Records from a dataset

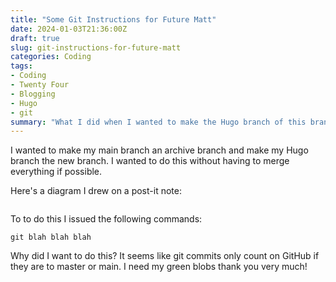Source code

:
 ```yaml
---
title: "Some Git Instructions for Future Matt"
date: 2024-01-03T21:36:00Z
draft: true
slug: git-instructions-for-future-matt
categories: Coding
tags:
- Coding
- Twenty Four
- Blogging
- Hugo
- git
summary: "What I did when I wanted to make the Hugo branch of this branch main, without using a merge."
---
```


I wanted to make my main branch an archive branch and make my Hugo branch the new branch. I wanted to do this without having to merge everything if possible.

Here's a diagram I drew on a post-it note:

![]()

To to do this I issued the following commands:

```shell
git blah blah blah
```

Why did I want to do this? It seems like git commits only count on GitHub if they are to master or main. I need my green blobs thank you very much!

— Exercise instructions —
An exact copy of all the entries above is required, with every picture left out.

— Exercise result —
Source code

:
 ```yaml
---
title: "Some Git Instructions for Future Matt"
date: 2024-01-03T21:36:00Z
draft: true
slug: git-instructions-for-future-matt
categories: Coding
tags:
- Coding
- Twenty Four
- Blogging
- Hugo
- git
summary: "What I did when I wanted to make the Hugo branch of this branch main, without using a merge."
---
```


I wanted to make my main branch an archive branch and make my Hugo branch the new branch. I wanted to do this without having to merge everything if possible.

Here's a diagram I drew on a post-it note:

![]()

To to do this I issued the following commands:

```shell
git blah blah blah
```

Why did I want to do this? It seems like git commits only count on GitHub if they are to master or main. I need my green blobs thank you very much!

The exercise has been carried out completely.